» **Your assignment**: Which lines of the records contain the word "Production"? Copy each one.

**** Data in this exercise ****

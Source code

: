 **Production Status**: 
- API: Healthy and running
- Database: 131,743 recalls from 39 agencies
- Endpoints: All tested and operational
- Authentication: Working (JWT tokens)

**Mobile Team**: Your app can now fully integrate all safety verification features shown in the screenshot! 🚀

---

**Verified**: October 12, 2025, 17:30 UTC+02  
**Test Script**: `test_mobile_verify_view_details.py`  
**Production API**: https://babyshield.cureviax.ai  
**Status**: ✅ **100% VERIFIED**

****

» **Task result**:
: **Production Status**: 
**Production API**: https://babyshield.cureviax.ai  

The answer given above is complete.